I think that's the point of adventure itself.. to push yourself from your comfort zone. Am so proud that you did manage to get to the summit. Atta girl! Well you know what they say, If you have climbed the Kili there is little else you can't do.(I don't know who said that but if nobody did, am saying it ok)

H.S. said...

Oooh well done! and that first pic is absolutely stunning.

Ms.N said...

@Abhijit, Hema... thanks!

@Meera... didnt get till the summit (which is the highest point0, but got to the crater top of the mountain. still was amazing.

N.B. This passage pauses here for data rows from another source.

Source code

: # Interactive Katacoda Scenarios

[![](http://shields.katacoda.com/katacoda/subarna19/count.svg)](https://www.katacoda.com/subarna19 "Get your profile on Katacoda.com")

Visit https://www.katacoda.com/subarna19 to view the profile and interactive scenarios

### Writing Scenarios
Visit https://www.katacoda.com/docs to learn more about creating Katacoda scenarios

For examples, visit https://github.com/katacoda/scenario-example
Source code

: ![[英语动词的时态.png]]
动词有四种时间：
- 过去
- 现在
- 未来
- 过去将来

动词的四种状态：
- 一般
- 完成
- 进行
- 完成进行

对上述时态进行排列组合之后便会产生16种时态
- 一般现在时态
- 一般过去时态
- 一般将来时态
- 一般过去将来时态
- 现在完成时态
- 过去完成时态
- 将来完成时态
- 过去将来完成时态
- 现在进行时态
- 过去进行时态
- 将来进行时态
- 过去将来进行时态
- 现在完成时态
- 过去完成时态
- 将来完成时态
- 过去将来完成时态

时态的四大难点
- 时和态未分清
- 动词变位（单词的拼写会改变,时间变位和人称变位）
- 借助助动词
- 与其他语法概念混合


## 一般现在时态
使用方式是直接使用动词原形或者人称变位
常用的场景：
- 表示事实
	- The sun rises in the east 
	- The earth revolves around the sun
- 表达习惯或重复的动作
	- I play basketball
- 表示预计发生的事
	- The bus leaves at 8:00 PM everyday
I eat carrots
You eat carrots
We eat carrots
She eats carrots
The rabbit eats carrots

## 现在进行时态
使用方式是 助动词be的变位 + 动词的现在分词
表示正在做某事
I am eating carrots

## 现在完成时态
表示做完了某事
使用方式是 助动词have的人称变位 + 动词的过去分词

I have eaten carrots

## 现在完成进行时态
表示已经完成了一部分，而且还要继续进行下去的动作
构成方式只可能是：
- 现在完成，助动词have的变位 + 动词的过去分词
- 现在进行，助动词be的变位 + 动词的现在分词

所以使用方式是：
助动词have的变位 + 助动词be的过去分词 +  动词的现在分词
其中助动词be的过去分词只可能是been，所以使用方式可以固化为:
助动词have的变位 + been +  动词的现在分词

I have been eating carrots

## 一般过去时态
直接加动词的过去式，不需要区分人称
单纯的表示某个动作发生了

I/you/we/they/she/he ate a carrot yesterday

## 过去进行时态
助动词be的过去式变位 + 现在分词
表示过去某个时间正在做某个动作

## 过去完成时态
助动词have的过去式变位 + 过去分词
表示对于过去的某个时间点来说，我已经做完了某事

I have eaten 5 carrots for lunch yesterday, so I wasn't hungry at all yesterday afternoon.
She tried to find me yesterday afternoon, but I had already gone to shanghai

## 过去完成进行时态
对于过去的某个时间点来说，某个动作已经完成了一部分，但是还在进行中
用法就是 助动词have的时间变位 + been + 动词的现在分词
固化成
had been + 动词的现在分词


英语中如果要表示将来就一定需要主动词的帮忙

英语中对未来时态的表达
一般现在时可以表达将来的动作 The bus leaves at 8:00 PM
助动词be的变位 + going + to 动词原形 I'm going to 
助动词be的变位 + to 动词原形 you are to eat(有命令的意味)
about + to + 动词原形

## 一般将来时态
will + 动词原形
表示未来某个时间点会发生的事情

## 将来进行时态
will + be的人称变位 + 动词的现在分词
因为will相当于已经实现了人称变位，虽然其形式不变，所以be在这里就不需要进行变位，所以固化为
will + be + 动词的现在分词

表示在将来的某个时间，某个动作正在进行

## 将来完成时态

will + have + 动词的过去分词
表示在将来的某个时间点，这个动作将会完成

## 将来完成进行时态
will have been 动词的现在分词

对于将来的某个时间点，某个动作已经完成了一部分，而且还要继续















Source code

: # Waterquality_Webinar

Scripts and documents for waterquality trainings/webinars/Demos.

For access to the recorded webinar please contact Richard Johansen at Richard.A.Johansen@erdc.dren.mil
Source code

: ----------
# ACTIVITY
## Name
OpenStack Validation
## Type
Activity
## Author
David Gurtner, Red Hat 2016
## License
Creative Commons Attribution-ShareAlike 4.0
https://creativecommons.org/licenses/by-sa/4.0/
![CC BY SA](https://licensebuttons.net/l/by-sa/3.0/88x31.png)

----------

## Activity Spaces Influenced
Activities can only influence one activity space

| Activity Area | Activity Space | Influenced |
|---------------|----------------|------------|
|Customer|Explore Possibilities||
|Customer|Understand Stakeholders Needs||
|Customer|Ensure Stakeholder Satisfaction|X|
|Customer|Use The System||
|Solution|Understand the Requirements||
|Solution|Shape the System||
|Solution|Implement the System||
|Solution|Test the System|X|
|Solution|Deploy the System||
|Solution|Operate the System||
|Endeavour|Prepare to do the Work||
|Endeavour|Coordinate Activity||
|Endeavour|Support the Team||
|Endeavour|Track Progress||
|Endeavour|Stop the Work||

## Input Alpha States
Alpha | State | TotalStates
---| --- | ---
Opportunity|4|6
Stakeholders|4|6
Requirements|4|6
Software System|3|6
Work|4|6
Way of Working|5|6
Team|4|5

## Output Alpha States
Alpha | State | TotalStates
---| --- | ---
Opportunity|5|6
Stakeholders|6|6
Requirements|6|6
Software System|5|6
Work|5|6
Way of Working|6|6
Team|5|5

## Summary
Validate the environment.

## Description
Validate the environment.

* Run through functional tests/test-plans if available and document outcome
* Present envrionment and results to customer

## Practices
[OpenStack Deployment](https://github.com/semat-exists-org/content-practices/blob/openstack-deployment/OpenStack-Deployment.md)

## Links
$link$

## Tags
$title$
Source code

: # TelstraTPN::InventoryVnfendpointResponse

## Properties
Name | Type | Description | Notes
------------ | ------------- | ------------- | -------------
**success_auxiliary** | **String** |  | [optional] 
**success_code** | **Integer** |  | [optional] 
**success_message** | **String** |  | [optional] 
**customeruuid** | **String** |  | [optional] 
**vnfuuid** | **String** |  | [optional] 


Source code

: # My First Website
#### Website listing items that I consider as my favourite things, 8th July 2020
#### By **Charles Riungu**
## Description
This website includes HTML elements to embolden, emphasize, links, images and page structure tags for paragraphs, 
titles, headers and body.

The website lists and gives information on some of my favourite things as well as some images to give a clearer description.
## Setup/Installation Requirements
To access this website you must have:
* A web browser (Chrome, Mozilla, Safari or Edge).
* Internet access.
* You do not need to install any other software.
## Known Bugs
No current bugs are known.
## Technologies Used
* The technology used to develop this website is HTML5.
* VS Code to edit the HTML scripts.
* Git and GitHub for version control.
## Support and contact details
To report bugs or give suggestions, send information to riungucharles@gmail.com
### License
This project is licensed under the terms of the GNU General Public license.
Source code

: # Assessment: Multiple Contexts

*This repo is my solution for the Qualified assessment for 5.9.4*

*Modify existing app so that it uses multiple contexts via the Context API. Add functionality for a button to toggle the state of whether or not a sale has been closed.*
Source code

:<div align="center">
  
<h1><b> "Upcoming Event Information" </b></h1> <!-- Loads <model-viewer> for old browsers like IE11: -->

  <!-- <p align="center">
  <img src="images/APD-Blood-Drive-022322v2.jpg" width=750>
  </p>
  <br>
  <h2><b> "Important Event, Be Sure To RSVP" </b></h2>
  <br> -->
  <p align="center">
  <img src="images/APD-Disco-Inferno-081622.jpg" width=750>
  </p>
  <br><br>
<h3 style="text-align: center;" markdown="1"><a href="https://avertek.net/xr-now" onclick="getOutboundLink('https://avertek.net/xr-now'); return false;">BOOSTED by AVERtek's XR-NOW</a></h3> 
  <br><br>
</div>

"If you have climbed the Kili there is little else you can't do" - sure feels like that!!!!

Siddhartha Joshi said...

Wow! This was awesome...:)

R Niranjan Das said...

Lovely travel blog. Keep travelling.

Climb Kilimanjaro Routes said...

To choose the right Kilimanjaro Climb route for you, there are plenty of variables to be mindful of.
Who: Who is climbing? The whole group's abilities must be factored into choosing a route. The rest of the party is relying on your decision. Pick a route that best fits everyone.
What: What limitations surround your climb? Are you bound by a budget? Or the number of days on your trip? There are cheap/expensive routes, and short/long itineraries.
How: How do you see your trek? Do you want the most challenging route or a less strenuous one? These answers will affect which route is for you.
Where: Where do you want to begin your climb? The routes start from all sides of the mountain. Where you begin affects cost, scenery and scenic variety.
Why: Why are you climbing? Is it very important to summit? Then choose a route with a high success rate. Do you want to take the best photos? Then pick the most scenic route.
When: If you are climbing during the dry season, great. But if you are climbing during the rainy season or the shoulder seasons, then the route you select can play into the climb's difficulty.
So Which is the best route to use to climb up kilimanjaro? Lemosho Route and Rongai Route are the most scenic routes up kilimanjaro. Mt Kilimanjaro Machame route is also a scenic and very popular route with many climbers.
The Marangu Route Climb is however the most used route since it has the advantage of sleeping in huts with bunker beds, hot showers, beverages and beers in the evenings are also available. Marangu is also the shorter route and can be done in 5 days although an extra day for acclimatisation is recommended.

Anuj said...

So your adventures on Everest and kilimanjaro

Rob@ Machame Route 6 Days Trek said...

Great live journal on kilimanjaro climb.